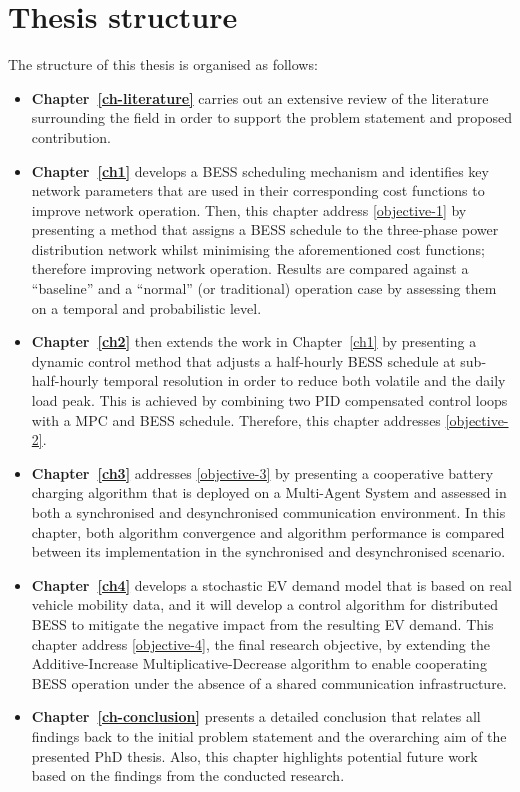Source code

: \section{Thesis structure}
\label{ch-introduction:sec:thesis-structure}

The structure of this thesis is organised as follows:

\begin{itemize}
	\item
	\textbf{Chapter~\ref{ch-literature}} carries out an extensive review of the literature surrounding the field in order to support the problem statement and proposed contribution.
	\item
	\textbf{Chapter~\ref{ch1}} develops a BESS scheduling mechanism and identifies key network parameters that are used in their corresponding cost functions to improve network operation.
	Then, this chapter address \ref{objective-1} by presenting a method that assigns a BESS schedule to the three-phase power distribution network whilst minimising the aforementioned cost functions; therefore improving network operation.
	Results are compared against a ``baseline'' and a ``normal'' (or traditional) operation case by assessing them on a temporal and probabilistic level.
	\item
	\textbf{Chapter~\ref{ch2}} then extends the work in Chapter~\ref{ch1} by presenting a dynamic control method that adjusts a half-hourly BESS schedule at sub-half-hourly temporal resolution in order to reduce both volatile and the daily load peak.
	This is achieved by combining two PID compensated control loops with a MPC and BESS schedule.
	Therefore, this chapter addresses \ref{objective-2}.
	\item
	\textbf{Chapter~\ref{ch3}} addresses \ref{objective-3} by presenting a cooperative battery charging algorithm that is deployed on a Multi-Agent System and assessed in both a synchronised and desynchronised communication environment.
	In this chapter, both algorithm convergence and algorithm performance is compared between its implementation in the synchronised and desynchronised scenario.
	\item
	\textbf{Chapter~\ref{ch4}} develops a stochastic EV demand model that is based on real vehicle mobility data, and it will develop a control algorithm for distributed BESS to mitigate the negative impact from the resulting EV demand.
	This chapter address \ref{objective-4}, the final research objective, by extending the Additive-Increase Multiplicative-Decrease algorithm to enable cooperating BESS operation under the absence of a shared communication infrastructure.
	\item
	\textbf{Chapter~\ref{ch-conclusion}} presents a detailed conclusion that relates all findings back to the initial problem statement and the overarching aim of the presented PhD thesis.
	Also, this chapter highlights potential future work based on the findings from the conducted research.
\end{itemize}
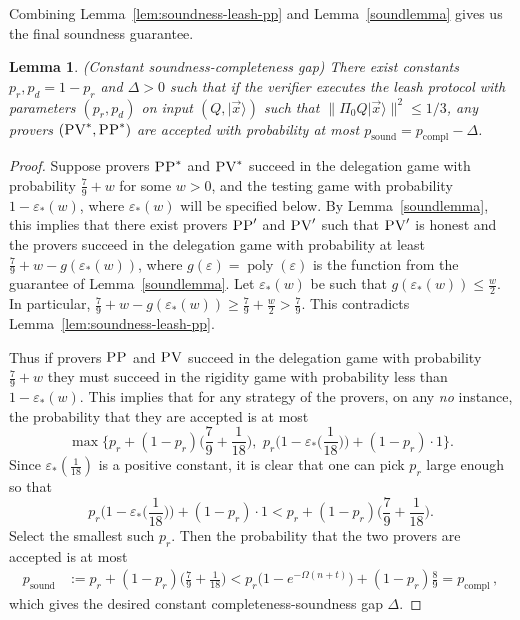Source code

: \documentclass[11pt]{article}
\newtheorem{lemma}[theorem]{Lemma}
\theoremstyle{remark}
\theoremstyle{definition}
\newcommand{\ket}[1]{|#1\rangle}
\DeclareMathOperator{\poly}{poly}
\newcommand{\eps}{\varepsilon}
\newcommand{\pv}{\textsc{PV}}
\newcommand{\pp}{\textsc{PP}}
\begin{document}
\noindent Combining Lemma~\ref{lem:soundness-leash-pp} and Lemma~\ref{soundlemma} gives us the final soundness guarantee.

\begin{lemma}\label{lem:leash-soundness} (Constant soundness-completeness gap)
There exist constants $p_r,p_d=1-p_r$ and $\Delta>0$ such that if the verifier executes the leash protocol with parameters $(p_r,p_d)$ on input $(Q,\ket{\vec{x}})$ such that $\|\Pi_0 Q\ket{\vec{x}}\|^2 \leq 1/3$, any provers $(\pv^*,\pp^*)$ are accepted with probability at most \mbox{$p_{\mathrm{sound}}=p_{\mathrm{compl}}-\Delta$}.  
\end{lemma}

\begin{proof}
Suppose provers $\pp^*$ and $\pv^*$ succeed in the delegation game with probability $\frac79+w$ for some $w>0$, and the testing game with probability $1-\eps_*(w)$, where $\eps_*(w)$ will be specified below. By Lemma~\ref{soundlemma}, this implies that there exist provers $\pp'$ and $\pv'$ such that $\pv'$ is honest and the provers succeed in the delegation game with probability at least $\frac79+w-g(\eps_*(w))$, where $g(\eps) = \poly(\eps)$ is the function from the guarantee of Lemma~\ref{soundlemma}. Let $\eps_*(w)$ be such that $g(\eps_*(w)) \leq \frac{w}{2}$. In particular, $\frac79+w-g(\eps_*(w)) \geq \frac79+\frac{w}{2}>\frac79$. This contradicts Lemma~\ref{lem:soundness-leash-pp}. 

Thus if provers $\pp$ and $\pv$ succeed in the delegation game with probability $\frac79+w$ they must succeed in the rigidity game with probability less than $1-\eps_*(w)$. 
This implies that for any strategy of the provers, on any \textit{no} instance, the probability that they are accepted is at most
\begin{equation}
\max\Big\{p_r+(1-p_r)\Big(\frac79+\frac{1}{18}\Big),\,\, p_r\Big(1-\eps_*\Big(\frac{1}{18}\Big)\Big)+(1-p_r)\cdot 1\Big\}.
\end{equation}
Since $\eps_*(\frac{1}{18})$ is a positive constant, it is clear that one can pick $p_r$ large enough so that 
\begin{equation}
p_r\Big(1-\eps_*\Big(\frac{1}{18}\Big)\Big)+(1-p_r)\cdot 1 < p_r+(1-p_r)\Big(\frac79+\frac{1}{18}\Big).
\end{equation}
Select the smallest such $p_r$. Then the probability that the two provers are accepted is at most 
\begin{align*}
p_{\mathrm{sound}} &:= p_r+(1-p_r)\Big(\frac79+\frac{1}{18}\Big)
< p_r\big(1-e^{-\Omega(n+t)}\big)+(1-p_r)\frac89 
= p_{\mathrm{compl}} \,,
\end{align*}
which gives the desired constant completeness-soundness gap $\Delta$.
\end{proof}
\end{document}
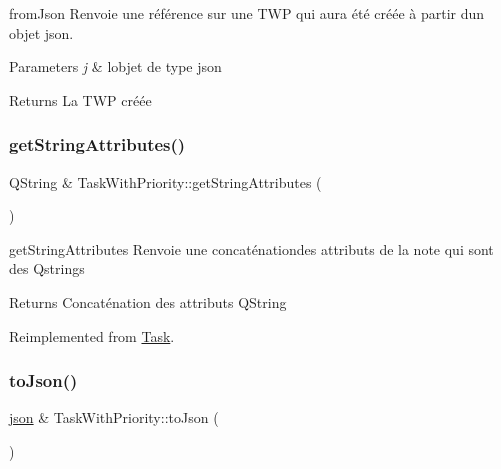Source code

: from\+Json Renvoie une référence sur une T\+WP qui aura été créée à partir d\textquotesingle{}un objet json. 


\begin{DoxyParams}{Parameters}
{\em j} & l\textquotesingle{}objet de type json \\
\hline
\end{DoxyParams}
\begin{DoxyReturn}{Returns}
La T\+WP créée 
\end{DoxyReturn}
\mbox{\label{classTaskWithPriority_a8463ac90713f33e4e9ca04de18eebb8b}} 
\subsubsection{\texorpdfstring{get\+String\+Attributes()}{getStringAttributes()}}
{\footnotesize\ttfamily Q\+String \& Task\+With\+Priority\+::get\+String\+Attributes (\begin{DoxyParamCaption}{ }\end{DoxyParamCaption})\hspace{0.3cm}{\ttfamily [virtual]}}



get\+String\+Attributes Renvoie une concaténationdes attributs de la note qui sont des Qstrings 

\begin{DoxyReturn}{Returns}
Concaténation des attributs Q\+String 
\end{DoxyReturn}


Reimplemented from \hyperlink{classTask_a410f65f8d06198e75d8faec574827726}{Task}.

\mbox{\label{classTaskWithPriority_adeda4ce31e96224993db991c60fccbc7}} 
\subsubsection{\texorpdfstring{to\+Json()}{toJson()}}
{\footnotesize\ttfamily \hyperlink{classnlohmann_1_1basic__json}{json} \& Task\+With\+Priority\+::to\+Json (\begin{DoxyParamCaption}{ }\end{DoxyParamCaption})\hspace{0.3cm}{\ttfamily [virtual]}}




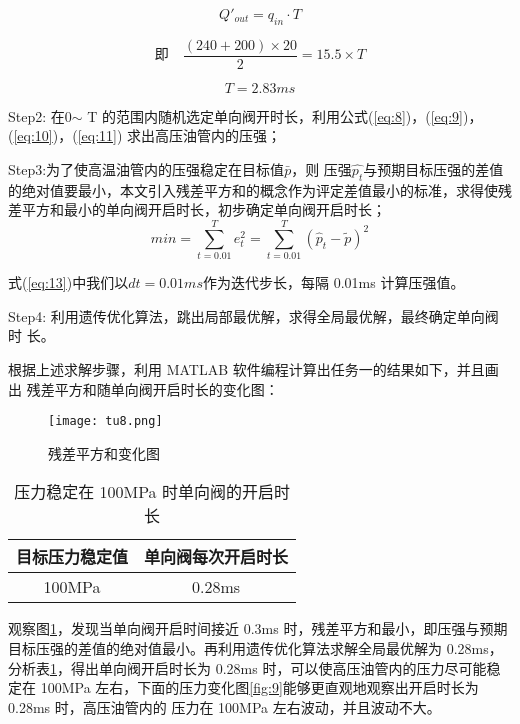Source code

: \documentclass{cumcmthesis}
\begin{document}
\begin{equation}
Q'_{out}=q_{in}\cdot T\label{eq:12}
\end{equation}

\begin{equation*}
  \text{即}\quad\frac{\left(240+200\right)\times 20}{2}=15.5\times T
\end{equation*}

\begin{equation*}
T=2.83ms
\end{equation*}

Step2: 在0$\sim$ T 的范围内随机选定单向阀开时长，利用公式(\ref{eq:8})，(\ref{eq:9})，(\ref{eq:10})，(\ref{eq:11}) 求出高压油管内的压强；

Step3:为了使高温油管内的压强稳定在目标值$\bar{p}$，则 压强$\hat{p_{t}}$与预期目标压强的差值 的绝对值要最小，本文引入残差平方和的概念作为评定差值最小的标准，求得使残差平方和最小的单向阀开启时长，初步确定单向阀开启时长； 
\begin{equation}
min=\sum_{t=0.01}^{T}e_{t}^{2}=\sum_{t=0.01}^{T}\left(\hat{p}_{t}-\tilde{p}\right)^{2}\label{eq:13}
\end{equation}

式(\ref{eq:13})中我们以$dt=0.01ms$作为迭代步长，每隔 0.01ms 计算压强值。 

Step4: 利用遗传优化算法，跳出局部最优解，求得全局最优解，最终确定单向阀时 长。 

根据上述求解步骤，利用 MATLAB 软件编程计算出任务一的结果如下，并且画出 残差平方和随单向阀开启时长的变化图：

 \begin{figure}[htb] \centering 
	
	\texttt{[image: tu8.png]} 
	
	\caption{残差平方和变化图} \label{fig:8} \end{figure}  

\begin{table}[!htbp]
	\caption{压力稳定在 100MPa 时单向阀的开启时长}\label{tab001} \centering
	\begin{tabular}{cc}
		\toprule[1.7pt]
		目标压力稳定值 & 单向阀每次开启时长 \\
		\midrule[1pt]
		100MPa& 0.28ms \\
	
		\bottomrule[1.7pt]
	\end{tabular}\label{tab:1}
\end{table}

观察图\ref{fig:8}，发现当单向阀开启时间接近 0.3ms 时，残差平方和最小，即压强与预期 目标压强的差值的绝对值最小。再利用遗传优化算法求解全局最优解为 0.28ms，分析表\ref{tab:1}，得出单向阀开启时长为 0.28ms 时，可以使高压油管内的压力尽可能稳定在 100MPa 左右，下面的压力变化图\ref{fig:9}能够更直观地观察出开启时长为 0.28ms 时，高压油管内的 压力在 100MPa 左右波动，并且波动不大。 
\end{document}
========================
= Work request =
Your answer should contain only the lines from the beginning of the listing above through the line with "improve network operation.", copied exactly and without the pictures.

= Exercise solution =
Source code

: \section{Thesis structure}
\label{ch-introduction:sec:thesis-structure}

The structure of this thesis is organised as follows:

\begin{itemize}
	\item
	\textbf{Chapter~\ref{ch-literature}} carries out an extensive review of the literature surrounding the field in order to support the problem statement and proposed contribution.
	\item
	\textbf{Chapter~\ref{ch1}} develops a BESS scheduling mechanism and identifies key network parameters that are used in their corresponding cost functions to improve network operation.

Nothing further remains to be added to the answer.